I am trying to to load data from hive to Elasticsearch and read it in hive.
for ex: I have a table customer (a managed hive table). I am creating an external table like below:
CREATE EXTERNAL TABLE customer_es(
cust_id string,
polcy_policy_num string,
prod_plan_cd string,
comp_cd int,
prod_nm string,
polcy_pol_status int,
rider_prm int,
gentype_cd string,
prm_pymt_mde_id int,
cust_occupation string,
marstatus_id string,
cust_no_of_dpnds int,
polcycov_cvrg_amt double,
custaddrs_add_line1 string,
custaddrs_add_line2 int,
custaddrs_add_line3 string,
city_cd string,
state_cd string,
zip_cd int,
tapestry_segment string,
propensity_score int,
rank1_product string,
rank2_product string,
rank3_product string,
rank4_product string,
rank5_product string,
hh_income int,
age int,
estimatedinforce_anp double,
propensity_threshold string)
ROW FORMAT SERDE 'org.elasticsearch.hadoop.hive.EsSerDe'
STORED BY 'org.elasticsearch.hadoop.hive.EsStorageHandler'
TBLPROPERTIES ('es.resource' = 'customer/custdata','es.nodes'='ab-edge-node1:9200','es.index.auto.create'='true','es.mapping.id'='cust_id');
Once this table is created, I will load the data from hive to ES as below:
insert overwrite table customer_es select * from customer ;
logs:
Query ID = hduser_20180501151212_1e2da089-7411-48fb-beb8-2498c043ef21
Total jobs = 1
Launching Job 1 out of 1
Number of reduce tasks is set to 0 since there's no reduce operator
Starting Job = job_1524755329957_0130, Tracking URL = http://ab-master-node2:8088/proxy/application_1524755329957_0130/
Kill Command = /usr/lib/hadoop/bin/hadoop job -kill job_1524755329957_0130
Hadoop job information for Stage-0: number of mappers: 1; number of reducers: 0
2018-05-01 15:12:33,113 Stage-0 map = 0%, reduce = 0%
2018-05-01 15:12:45,737 Stage-0 map = 100%, reduce = 0%, Cumulative CPU 1.88 sec
MapReduce Total cumulative CPU time: 1 seconds 880 msec
Ended Job = job_1524755329957_0130
MapReduce Jobs Launched:
Stage-Stage-0: Map: 1 Cumulative CPU: 1.88 sec HDFS Read: 12024 HDFS Write: 0 SUCCESS
Total MapReduce CPU Time Spent: 1 seconds 880 msec
OK
Time taken: 34.634 seconds
In the above log HDFS read i see some no. of bytes read, but write is zero. However when i curl to my elasticsearch node and see, a new index (customer) with data is created.

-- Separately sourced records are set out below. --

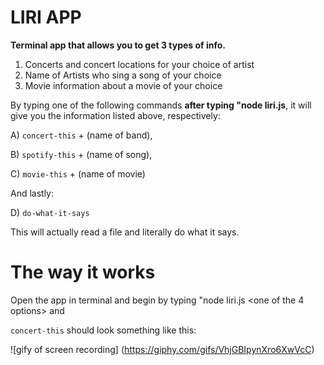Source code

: # LIRI APP
**Terminal app that allows you to get 3 types of info.**

1) Concerts and concert locations for your choice of artist
2) Name of Artists who sing a song of your choice
3) Movie information about a movie of your choice

By typing one of the following commands **after typing "node liri.js**, it will give you the information listed above, respectively:

A) `concert-this` + (name of band),

B) `spotify-this` + (name of song),

C) `movie-this` + (name of movie)

And lastly: 

D) `do-what-it-says`

This will actually read a file and literally do what it says.


# The way it works

Open the app in terminal and begin by typing "node liri.js <one of the 4 options> and <your inquiry>

`concert-this` should look something like this:

![gify of screen recording]
(https://giphy.com/gifs/VhjGBIpynXro6XwVcC)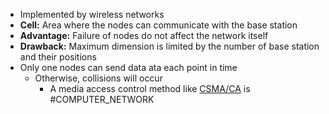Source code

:* Implemented by wireless networks
* **Cell:** Area where the nodes can communicate with the base station
* **Advantage:** Failure of nodes do not affect the network itself
* **Drawback:** Maximum dimension is limited by the number of base station and their positions
* Only one nodes can send data ata each point in time
	* Otherwise, collisions will occur
		* A media access control method like [CSMA/CA](CA) is
#COMPUTER_NETWORK 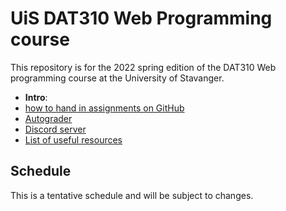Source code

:   # UiS DAT310 Web Programming course

This repository is for the 2022 spring edition of the DAT310 Web programming course at the University of Stavanger. 

  - **Intro**: 
  - [how to hand in assignments on GitHub](autograder.md)
  - [Autograder](https://uis.itest.run)
  - [Discord server](https://discord.gg/HuQHxKQC)
  - [List of useful resources](Resources.md)
  
  
## Schedule 
 
This is a tentative schedule and will be subject to changes.
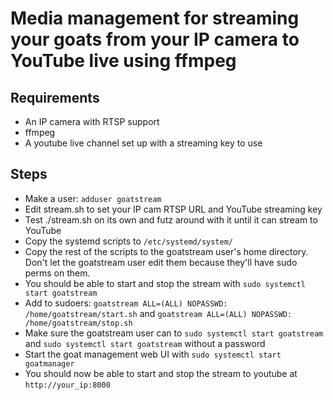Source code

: Media management for streaming your goats from your IP camera to YouTube live using ffmpeg
==========================================================================================

Requirements
------------

* An IP camera with RTSP support
* ffmpeg
* A youtube live channel set up with a streaming key to use

Steps
-----

* Make a user: `adduser goatstream`
* Edit stream.sh to set your IP cam RTSP URL and YouTube streaming key
* Test ./stream.sh on its own and futz around with it until it can stream to YouTube
* Copy the systemd scripts to `/etc/systemd/system/`
* Copy the rest of the scripts to the goatstream user's home directory. Don't let the goatstream user edit them because they'll have sudo perms on them.
* You should be able to start and stop the stream with `sudo systemctl start goatstream`
* Add to sudoers: `goatstream ALL=(ALL) NOPASSWD: /home/goatstream/start.sh` and `goatstream ALL=(ALL) NOPASSWD: /home/goatstream/stop.sh`
* Make sure the goatstream user can to `sudo systemctl start goatstream` and `sudo systemctl start goatstream` without a password
* Start the goat management web UI with `sudo systemctl start goatmanager`
* You should now be able to start and stop the stream to youtube at `http://your_ip:8000`
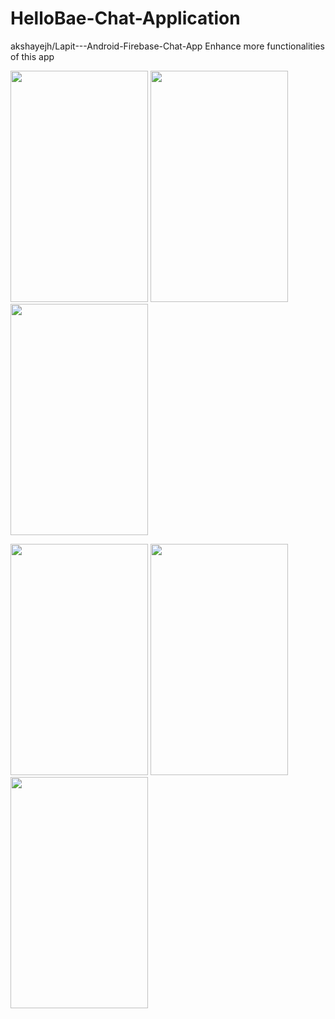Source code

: # HelloBae-Chat-Application

akshayejh/Lapit---Android-Firebase-Chat-App Enhance more functionalities of this app



<image src="images/image1.jpg" width="220" height="370">     <image src="images/image2.jpg" width="220" height="370">          <image src="images/image3.jpg" width="220" height="370">


<image src="images/image4.jpg" width="220" height="370"> <image src="images/image5.jpg" width="220" height="370"> <image src="images/image6.jpg" width="220" height="370">

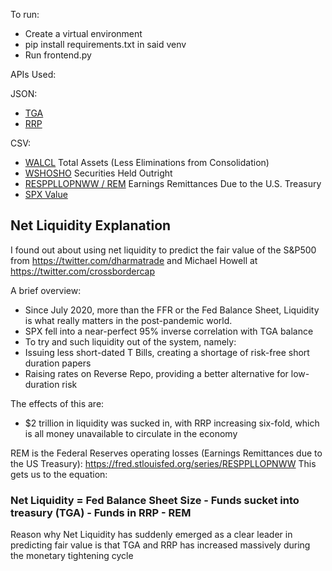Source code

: To run:
- Create a virtual environment
- pip install requirements.txt in said venv
- Run frontend.py

APIs Used:

JSON:
- [TGA](https://api.fiscaldata.treasury.gov/services/api/fiscal_service/v1/accounting/dts/dts_table_1?filter=record_date:gte:2023-01-01,account_type:eq:Treasury%20General%20Account%20(TGA)%20Opening%20Balance&fields=record_date,open_today_bal&page[number]=1&page[size]=900)
- [RRP](https://markets.newyorkfed.org/api/rp/reverserepo/propositions/search.json?startDate=2023-01-01)

CSV:
- [WALCL](https://fred.stlouisfed.org/graph/fredgraph.csv?id=WALCL&cosd=2023-01-01) Total Assets (Less Eliminations from Consolidation)
- [WSHOSHO](https://fred.stlouisfed.org/graph/fredgraph.csv?id=WSHOSHO&cosd=2023-01-01) Securities Held Outright
- [RESPPLLOPNWW / REM](https://fred.stlouisfed.org/graph/fredgraph.csv?id=RESPPLLOPNWW&cosd=2023-01-01) Earnings Remittances Due to the U.S. Treasury
- [SPX Value](https://fred.stlouisfed.org/graph/fredgraph.csv?id=SP500&cosd=2023-01-01)

## Net Liquidity Explanation

I found out about using net liquidity to predict the fair value of the S&P500 from https://twitter.com/dharmatrade and Michael Howell at https://twitter.com/crossbordercap

A brief overview:
- Since July 2020, more than the FFR or the Fed Balance Sheet, Liquidity is what really matters in the post-pandemic world. 
- SPX fell into a near-perfect 95% inverse correlation with TGA balance
- To try and such liquidity out of the system, namely:
- Issuing less short-dated T Bills, creating a shortage of risk-free short duration papers
- Raising rates on Reverse Repo, providing a better alternative for low-duration risk

The effects of this are:
- $2 trillion in liquidity was sucked in, with RRP increasing six-fold, which is all money unavailable to circulate in the economy

REM is the Federal Reserves operating losses (Earnings Remittances due to the US Treasury): https://fred.stlouisfed.org/series/RESPPLLOPNWW
This gets us to the equation:
### Net Liquidity = Fed Balance Sheet Size - Funds sucket into treasury (TGA) - Funds in RRP - REM

Reason why Net Liquidity has suddenly emerged as a clear leader in predicting fair value is that TGA and RRP has increased massively during the monetary tightening cycle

Now the issue is when i try to do : Select * from customer_es; I get below error
Failed with exception java.io.IOException:org.apache.hadoop.hive.ql.metadata.HiveException: java.lang.ClassCastException: org.apache.hadoop.io.LongWritable cannot be cast to org.apache.hadoop.io.IntWritable
Need some help to resolve this issue.